Attacks against Generative AI Systems
Adversarial machine learning presents a unique set of challenges where attackers aim to exploit AI models through ingenious methods. With prompt injection, an attacker could bypass safeguards or exploit vulnerabilities in the model’s design, its training data, or the system it operates within, leading to unauthorized actions or disclosures. Data poisoning is another critical threat where malicious data is introduced to corrupt the model’s learning process, leading to flawed outputs or breaches of sensitive information.
The Open Worldwide Application Security Project (OWASP) identifies several critical issues necessitating robust Data+AI safeguards:
- Prompt Injections: This issue involves malicious users injecting undesired commands or inputs into AI systems, potentially leading to unauthorized responses.
- Insecure Output Handling: Refers to the improper sanitization or handling of data generated by AI systems, leading to vulnerabilities such as cross-site scripting or information leakage.
- Training Data Poisoning: Involves tampering with the data used to train AI models, aiming to skew their behavior or decision-making process in a harmful way.

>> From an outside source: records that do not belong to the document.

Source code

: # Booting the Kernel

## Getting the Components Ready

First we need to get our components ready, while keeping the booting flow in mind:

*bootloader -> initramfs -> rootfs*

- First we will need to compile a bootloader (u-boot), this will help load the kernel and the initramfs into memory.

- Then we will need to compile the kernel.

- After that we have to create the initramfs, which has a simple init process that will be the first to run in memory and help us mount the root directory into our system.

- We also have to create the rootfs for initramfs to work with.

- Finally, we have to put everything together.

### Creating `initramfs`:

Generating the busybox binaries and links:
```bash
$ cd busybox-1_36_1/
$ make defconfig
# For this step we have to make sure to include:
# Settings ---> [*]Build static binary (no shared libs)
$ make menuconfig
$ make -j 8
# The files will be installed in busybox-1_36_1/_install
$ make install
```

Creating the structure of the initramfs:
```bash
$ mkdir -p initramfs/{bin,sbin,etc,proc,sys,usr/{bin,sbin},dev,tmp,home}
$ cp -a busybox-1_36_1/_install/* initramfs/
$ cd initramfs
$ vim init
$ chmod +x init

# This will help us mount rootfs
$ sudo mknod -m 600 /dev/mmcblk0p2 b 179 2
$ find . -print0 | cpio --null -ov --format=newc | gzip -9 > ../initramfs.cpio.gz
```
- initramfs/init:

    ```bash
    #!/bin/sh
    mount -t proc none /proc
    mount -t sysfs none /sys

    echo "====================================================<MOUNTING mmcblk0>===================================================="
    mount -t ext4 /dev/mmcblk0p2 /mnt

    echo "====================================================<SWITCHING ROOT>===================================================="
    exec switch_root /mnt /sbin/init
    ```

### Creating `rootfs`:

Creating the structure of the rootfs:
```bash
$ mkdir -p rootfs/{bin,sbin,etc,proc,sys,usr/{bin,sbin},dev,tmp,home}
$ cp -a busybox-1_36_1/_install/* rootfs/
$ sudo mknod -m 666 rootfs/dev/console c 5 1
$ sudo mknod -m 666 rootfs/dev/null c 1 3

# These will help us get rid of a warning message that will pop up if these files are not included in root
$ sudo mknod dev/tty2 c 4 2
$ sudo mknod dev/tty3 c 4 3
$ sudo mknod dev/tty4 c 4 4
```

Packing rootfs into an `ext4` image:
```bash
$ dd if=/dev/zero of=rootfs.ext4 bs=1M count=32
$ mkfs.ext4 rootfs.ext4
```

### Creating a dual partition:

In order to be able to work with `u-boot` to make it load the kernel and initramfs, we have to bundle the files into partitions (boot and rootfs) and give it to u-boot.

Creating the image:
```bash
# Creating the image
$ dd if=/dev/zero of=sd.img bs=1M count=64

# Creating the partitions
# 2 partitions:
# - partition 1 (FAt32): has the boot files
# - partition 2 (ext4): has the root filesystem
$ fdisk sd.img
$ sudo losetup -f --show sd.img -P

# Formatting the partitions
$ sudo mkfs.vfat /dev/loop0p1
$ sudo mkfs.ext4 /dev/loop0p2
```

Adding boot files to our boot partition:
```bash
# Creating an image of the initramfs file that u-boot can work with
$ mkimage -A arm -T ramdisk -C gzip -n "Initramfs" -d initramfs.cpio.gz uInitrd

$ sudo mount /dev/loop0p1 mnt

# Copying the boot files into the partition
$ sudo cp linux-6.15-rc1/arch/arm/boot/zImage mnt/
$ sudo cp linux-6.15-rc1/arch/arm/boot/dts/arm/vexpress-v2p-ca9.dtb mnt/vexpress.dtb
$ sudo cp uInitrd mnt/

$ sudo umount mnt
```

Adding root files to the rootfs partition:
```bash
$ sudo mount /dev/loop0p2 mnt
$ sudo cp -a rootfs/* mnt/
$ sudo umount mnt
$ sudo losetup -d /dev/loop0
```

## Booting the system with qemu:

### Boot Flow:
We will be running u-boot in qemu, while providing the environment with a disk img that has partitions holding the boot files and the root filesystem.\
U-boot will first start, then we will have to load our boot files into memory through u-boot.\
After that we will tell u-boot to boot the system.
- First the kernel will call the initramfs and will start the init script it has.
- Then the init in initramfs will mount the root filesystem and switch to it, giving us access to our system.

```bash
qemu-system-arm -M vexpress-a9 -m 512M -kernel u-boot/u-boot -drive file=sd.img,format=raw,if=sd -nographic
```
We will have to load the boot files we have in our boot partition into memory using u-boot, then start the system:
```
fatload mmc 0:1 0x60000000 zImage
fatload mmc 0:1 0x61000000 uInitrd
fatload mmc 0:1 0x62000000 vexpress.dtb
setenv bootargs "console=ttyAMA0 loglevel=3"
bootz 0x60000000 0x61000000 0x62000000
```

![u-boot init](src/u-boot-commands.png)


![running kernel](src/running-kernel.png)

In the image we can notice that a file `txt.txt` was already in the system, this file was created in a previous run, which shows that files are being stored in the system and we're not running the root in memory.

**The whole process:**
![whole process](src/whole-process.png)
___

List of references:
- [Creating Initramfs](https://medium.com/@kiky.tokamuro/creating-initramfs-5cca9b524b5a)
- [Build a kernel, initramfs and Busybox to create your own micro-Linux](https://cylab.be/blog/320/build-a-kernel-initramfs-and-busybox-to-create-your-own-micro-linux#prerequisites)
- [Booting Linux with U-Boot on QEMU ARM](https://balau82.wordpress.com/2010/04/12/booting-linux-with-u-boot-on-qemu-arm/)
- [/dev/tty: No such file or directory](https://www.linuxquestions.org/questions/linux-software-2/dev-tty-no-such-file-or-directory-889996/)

- Denial of Service: This concerns attacks that overwhelm AI systems, rendering them unavailable to legitimate users, often by exploiting resource-intensive processes.
- Supply Chain Vulnerabilities: The LLM application lifecycle can be compromised by vulnerable components or services, leading to security attacks.
- Sensitive Data Leakage or Information Disclosure: Occurs when sensitive information is inadvertently exposed by AI systems, due to flaws in data handling or privacy controls.
- Insecure Plugin Design: LLM plugins can have insecure inputs and insufficient access control due to a lack of application control.
- Excessive Agency: Arises from excessive functionality, permissions, or autonomy granted to LLM-based systems, leading to unintended consequences.
- Overreliance: Refers to the excessive trust in AI systems’ outputs without adequate oversight, leading to the dissemination of inappropriate or harmful content.
- Model Theft: Involves unauthorized access, copying, or exfiltration of proprietary LLM models.